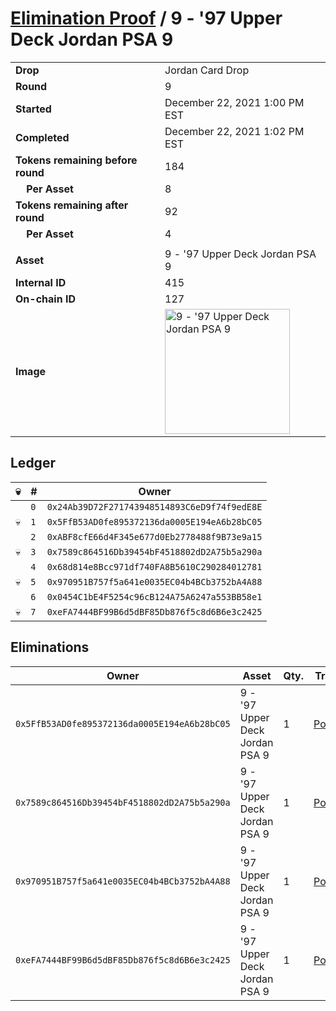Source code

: # [Elimination Proof](./readme.md) / 9 - &#039;97 Upper Deck Jordan PSA 9

|||
|---|---|
| **Drop** | Jordan Card Drop |
| **Round** | 9 |
| **Started** | December 22, 2021 1:00 PM EST |
| **Completed** | December 22, 2021 1:02 PM EST |
| **Tokens remaining before round** | 184 |
| **&nbsp;&nbsp;&nbsp;&nbsp;Per Asset** | 8 |
| **Tokens remaining after round** | 92 |
| **&nbsp;&nbsp;&nbsp;&nbsp;Per Asset** | 4 |
| | |
| **Asset** | 9 - &#039;97 Upper Deck Jordan PSA 9 |
| **Internal ID** | 415 |
| **On-chain ID** | 127 |
| **Image** | <img src="https://tcdn.blokpax.com/95149d1f-624e-4e76-bf61-1d1fd22f7254/17ba6eaf31de7d1486ad7f3435a73d55e3de0593c598f4dca905b0ecc60fcf3b.jpg" height="200" alt="9 - &#039;97 Upper Deck Jordan PSA 9" /> |

## Ledger

| 💀 | # | Owner |
| --- | --- | --- |
|  | `0` | `0x24Ab39D72F271743948514893C6eD9f74f9edE8E` |
| 💀 | `1` | `0x5FfB53AD0fe895372136da0005E194eA6b28bC05` |
|  | `2` | `0xABF8cfE66d4F345e677d0Eb2778488f9B73e9a15` |
| 💀 | `3` | `0x7589c864516Db39454bF4518802dD2A75b5a290a` |
|  | `4` | `0x68d814e8Bcc971df740FA8B5610C290284012781` |
| 💀 | `5` | `0x970951B757f5a641e0035EC04b4BCb3752bA4A88` |
|  | `6` | `0x0454C1bE4F5254c96cB124A75A6247a553BB58e1` |
| 💀 | `7` | `0xeFA7444BF99B6d5dBF85Db876f5c8d6B6e3c2425` |


## Eliminations

| Owner | Asset | Qty. | Transaction |
| --- | --- | --- | --- |
| `0x5FfB53AD0fe895372136da0005E194eA6b28bC05` | 9 - '97 Upper Deck Jordan PSA 9 | 1 | [Polygonscan](https://polygonscan.com/tx/0x01099aa8b25b8f2c87bd140b0a944e8d4a6045773c1aae68427f914570137b46) |
| `0x7589c864516Db39454bF4518802dD2A75b5a290a` | 9 - '97 Upper Deck Jordan PSA 9 | 1 | [Polygonscan](https://polygonscan.com/tx/0xd212f95a1fdd5cb39f1f3e0ff0f4a559b3d2cced63e8023f7f2ed454c78c0320) |
| `0x970951B757f5a641e0035EC04b4BCb3752bA4A88` | 9 - '97 Upper Deck Jordan PSA 9 | 1 | [Polygonscan](https://polygonscan.com/tx/0xc0604ba5755eca448e27ccef2723340a201ca394a94f69ecf228a7e13c9b6aa5) |
| `0xeFA7444BF99B6d5dBF85Db876f5c8d6B6e3c2425` | 9 - '97 Upper Deck Jordan PSA 9 | 1 | [Polygonscan](https://polygonscan.com/tx/0x4e15b3bd6647b4b790cc49451b3a62e8547e77d2e79ce7cba75b4d2b4903a37e) |
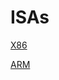 # ISAs

[X86](https://xkfan.github.io/links/ISAs/x86/x86)

[ARM](https://xkfan.github.io/links/ISAs/arm/arm)
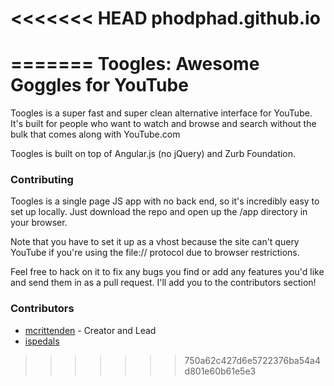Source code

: <<<<<<< HEAD
phodphad.github.io
==================
=======
Toogles: Awesome Goggles for YouTube
====================================

Toogles is a super fast and super clean alternative interface for YouTube.
It's built for people who want to watch and browse and search without the
bulk that comes along with YouTube.com

Toogles is built on top of Angular.js (no jQuery) and Zurb Foundation.

### Contributing

Toogles is a single page JS app with no back end, so it's incredibly easy
to set up locally. Just download the repo and open up the /app directory in
your browser.

Note that you have to set it up as a vhost because the site
can't query YouTube if you're using the file:// protocol due to browser
restrictions.

Feel free to hack on it to fix any bugs you find or add any features you'd
like and send them in as a pull request. I'll add you to the contributors section!

### Contributors

- [mcrittenden](http://github.com/mikecrittenden) - Creator and Lead
- [ispedals](https://github.com/ispedals)
>>>>>>> 750a62c427d6e5722376ba54a4d801e60b61e5e3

Exercise description – What lines in the entries contain "that"? Report each one by copying it.

Output for this task –
bulk that comes along with YouTube.com
Note that you have to set it up as a vhost because the site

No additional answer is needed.